Kurzexpertise zu Handlungsräumen und -möglichkeiten bei rassistischer Diskriminierung

 


Kurzexpertise zu Handlungsräumen und -möglichkeiten bei rassistischer Diskriminierung

Laufzeit: 01.09.2020 – 31.12.2020

Projektteam: Dorothea Rausch, Nader Hotait, Steffen Beigang (Projektleitung)


 

Inhalt 

Um rassistischer Diskriminierung zu begegnen bedarf es für Betroffene nicht nur Nerven und Mut, sondern auch ein gesellschaftliches und institutionelles Umfeld, das unterstützende Rahmenbedingungen und rechtliche Handlungsmöglichkeiten schafft. Wie aber sehen die genauen Umstände, unter denen Diskriminierung stattfindet aus und auf welche Art bedingen diese Umstände, ob Betroffene gegen rassistische Benachteiligungen, Ausgrenzungen und/oder Anfeindungen vorgehen?

Um das herauszufinden sollen in dieser Kurzstudie Bedingungsfaktoren untersucht werden, die unterschiedliche Reaktionen von Betroffenen rassistischer Diskriminierung erklären können. Dabei spielt sowohl das gesellschaftliche und situative Setting eine Rolle, in dem eine Diskriminierungserfahrung gemacht wird, als auch die zur Verfügung stehenden Handlungsmöglichkeiten und die persönlichen Voraussetzungen derjenigen, die diskriminiert werden. Hierfür soll in den Blick genommen werden, wie, wo, von wem, und im Beisein welcher weiteren Personen Diskriminierung stattfindet und welche interpersonellen, institutionellen und rechtlichen Handlungsoptionen zur Verfügung stehen, bzw. wie diese von den Betroffenen genutzt werden (können).

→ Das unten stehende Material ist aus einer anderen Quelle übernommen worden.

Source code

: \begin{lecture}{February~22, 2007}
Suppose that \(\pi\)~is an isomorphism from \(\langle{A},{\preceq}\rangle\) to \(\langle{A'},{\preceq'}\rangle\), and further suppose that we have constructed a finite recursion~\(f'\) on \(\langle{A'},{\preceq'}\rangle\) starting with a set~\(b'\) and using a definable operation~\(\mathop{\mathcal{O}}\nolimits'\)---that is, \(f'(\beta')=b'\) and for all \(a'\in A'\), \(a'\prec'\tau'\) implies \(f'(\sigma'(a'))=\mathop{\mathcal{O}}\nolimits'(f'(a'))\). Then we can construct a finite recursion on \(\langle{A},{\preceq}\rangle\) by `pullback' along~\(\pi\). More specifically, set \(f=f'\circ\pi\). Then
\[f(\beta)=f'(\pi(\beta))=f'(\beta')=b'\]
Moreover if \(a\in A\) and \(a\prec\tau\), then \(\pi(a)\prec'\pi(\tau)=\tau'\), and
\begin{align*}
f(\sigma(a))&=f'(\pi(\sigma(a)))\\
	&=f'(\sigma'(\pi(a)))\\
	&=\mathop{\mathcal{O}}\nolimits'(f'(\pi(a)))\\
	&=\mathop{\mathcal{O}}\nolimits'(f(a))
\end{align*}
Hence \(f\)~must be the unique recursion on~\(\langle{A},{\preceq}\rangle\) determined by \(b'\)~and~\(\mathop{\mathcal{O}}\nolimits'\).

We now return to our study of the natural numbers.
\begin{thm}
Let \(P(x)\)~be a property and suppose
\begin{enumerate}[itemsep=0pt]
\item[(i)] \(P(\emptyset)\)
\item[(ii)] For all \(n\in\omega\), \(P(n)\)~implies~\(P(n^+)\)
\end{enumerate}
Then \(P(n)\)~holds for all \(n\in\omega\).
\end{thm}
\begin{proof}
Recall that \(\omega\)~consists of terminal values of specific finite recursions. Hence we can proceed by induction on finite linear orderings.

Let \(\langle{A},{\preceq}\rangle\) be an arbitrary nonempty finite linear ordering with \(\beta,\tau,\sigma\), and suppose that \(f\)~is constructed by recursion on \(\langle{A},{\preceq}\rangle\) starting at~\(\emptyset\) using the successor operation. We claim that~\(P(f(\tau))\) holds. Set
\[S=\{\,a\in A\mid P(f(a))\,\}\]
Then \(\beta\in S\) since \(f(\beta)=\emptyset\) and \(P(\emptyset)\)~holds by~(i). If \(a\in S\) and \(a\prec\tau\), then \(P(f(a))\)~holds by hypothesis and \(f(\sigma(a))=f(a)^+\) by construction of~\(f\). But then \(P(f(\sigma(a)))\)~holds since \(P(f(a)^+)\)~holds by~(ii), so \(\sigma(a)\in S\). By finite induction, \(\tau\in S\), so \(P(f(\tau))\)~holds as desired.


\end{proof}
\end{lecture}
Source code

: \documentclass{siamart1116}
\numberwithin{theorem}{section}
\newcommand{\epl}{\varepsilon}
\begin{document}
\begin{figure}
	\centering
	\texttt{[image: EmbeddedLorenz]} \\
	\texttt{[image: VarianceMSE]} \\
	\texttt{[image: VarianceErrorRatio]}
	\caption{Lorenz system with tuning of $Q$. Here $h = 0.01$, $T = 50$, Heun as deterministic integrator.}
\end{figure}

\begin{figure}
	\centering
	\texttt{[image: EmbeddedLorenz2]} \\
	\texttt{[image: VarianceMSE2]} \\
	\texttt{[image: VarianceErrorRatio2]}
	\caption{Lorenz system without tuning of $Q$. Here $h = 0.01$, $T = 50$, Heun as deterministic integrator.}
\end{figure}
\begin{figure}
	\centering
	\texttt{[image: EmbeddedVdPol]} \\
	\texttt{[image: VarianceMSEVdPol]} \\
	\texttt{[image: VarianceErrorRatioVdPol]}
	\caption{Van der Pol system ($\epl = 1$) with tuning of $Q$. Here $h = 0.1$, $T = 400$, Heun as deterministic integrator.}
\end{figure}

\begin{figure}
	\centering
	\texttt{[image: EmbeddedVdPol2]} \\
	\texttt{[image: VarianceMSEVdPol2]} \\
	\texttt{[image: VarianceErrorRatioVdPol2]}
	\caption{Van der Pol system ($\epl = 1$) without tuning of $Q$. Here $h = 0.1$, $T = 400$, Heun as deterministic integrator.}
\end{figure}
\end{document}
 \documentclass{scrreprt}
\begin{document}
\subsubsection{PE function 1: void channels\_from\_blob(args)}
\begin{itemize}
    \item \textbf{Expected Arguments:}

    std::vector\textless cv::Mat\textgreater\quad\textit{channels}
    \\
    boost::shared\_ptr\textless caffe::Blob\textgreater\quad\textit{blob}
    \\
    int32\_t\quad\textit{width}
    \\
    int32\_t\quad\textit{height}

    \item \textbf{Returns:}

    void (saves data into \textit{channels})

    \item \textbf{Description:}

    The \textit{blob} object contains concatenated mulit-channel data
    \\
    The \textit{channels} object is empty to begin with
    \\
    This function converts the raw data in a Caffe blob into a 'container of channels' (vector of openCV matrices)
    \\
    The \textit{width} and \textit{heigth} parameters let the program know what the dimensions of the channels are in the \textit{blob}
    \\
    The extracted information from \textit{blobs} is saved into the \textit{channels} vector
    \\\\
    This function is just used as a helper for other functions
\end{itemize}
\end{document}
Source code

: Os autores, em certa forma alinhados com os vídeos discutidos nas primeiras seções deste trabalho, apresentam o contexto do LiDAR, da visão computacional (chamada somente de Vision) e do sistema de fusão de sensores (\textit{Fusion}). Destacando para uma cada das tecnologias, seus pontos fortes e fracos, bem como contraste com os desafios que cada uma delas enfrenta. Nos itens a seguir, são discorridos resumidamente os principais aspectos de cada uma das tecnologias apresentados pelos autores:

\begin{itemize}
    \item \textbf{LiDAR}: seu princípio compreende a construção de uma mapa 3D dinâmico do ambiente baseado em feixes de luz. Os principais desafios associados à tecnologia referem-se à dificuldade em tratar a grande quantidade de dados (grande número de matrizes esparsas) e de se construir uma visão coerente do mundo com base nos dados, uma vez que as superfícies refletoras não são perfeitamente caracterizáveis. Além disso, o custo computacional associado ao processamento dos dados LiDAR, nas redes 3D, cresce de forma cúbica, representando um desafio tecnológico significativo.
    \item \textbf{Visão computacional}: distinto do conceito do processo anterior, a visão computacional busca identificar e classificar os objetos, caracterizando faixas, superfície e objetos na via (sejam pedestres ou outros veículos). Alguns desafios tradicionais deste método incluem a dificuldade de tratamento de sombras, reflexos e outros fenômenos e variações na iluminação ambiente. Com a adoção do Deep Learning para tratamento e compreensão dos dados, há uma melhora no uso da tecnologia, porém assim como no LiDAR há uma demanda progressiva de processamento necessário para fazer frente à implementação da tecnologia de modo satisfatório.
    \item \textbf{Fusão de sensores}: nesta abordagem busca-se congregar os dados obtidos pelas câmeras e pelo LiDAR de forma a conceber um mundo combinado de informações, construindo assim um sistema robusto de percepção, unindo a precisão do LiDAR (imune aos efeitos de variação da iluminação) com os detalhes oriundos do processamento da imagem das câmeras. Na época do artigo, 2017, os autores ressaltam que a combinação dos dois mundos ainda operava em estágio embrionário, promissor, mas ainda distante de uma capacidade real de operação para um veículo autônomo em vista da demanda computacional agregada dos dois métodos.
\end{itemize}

Das Projekt kann somit konkrete Hinweise darüber sammeln, welche unterschiedlichen Schwierigkeiten in einzelnen Lebensbereichen bestehen sowie differenzierte Ergebnisse für unterschiedliche Personengruppen benennen, um einen wissenschaftlichen Beitrag zur Konkretisierung von Unterstützungsbedarfen Betroffener von rassistischer Diskriminierung zu leisten.


Methodik

 

Um herauszufinden, wie und unter welchen Umständen Betroffene gegen rassistisch diskriminierende Personen und/oder Institutionen vorgehen, wird eine Neuauswertung der Studie „Diskriminierungserfahrungen in Deutschland“ (2017) vorgenommen, in der in einer Mixed-Mode-Betroffenenbefragung (CAWI und PAPI) Diskriminierungserfahrungen von Betroffenen rassistischer Diskriminierung erfasst wurden. Die Auswertungen erfolgen auf der Untersuchungsebene einzelner Diskriminierungserfahrungen, wobei die Eigenschaften von konkreten Diskriminierungssituationen in die Analyse mit einbezogen werden. Ergänzend fließen soziodemographische Hintergründe der Personen sowie psychologische Merkmale in die Analyse ein.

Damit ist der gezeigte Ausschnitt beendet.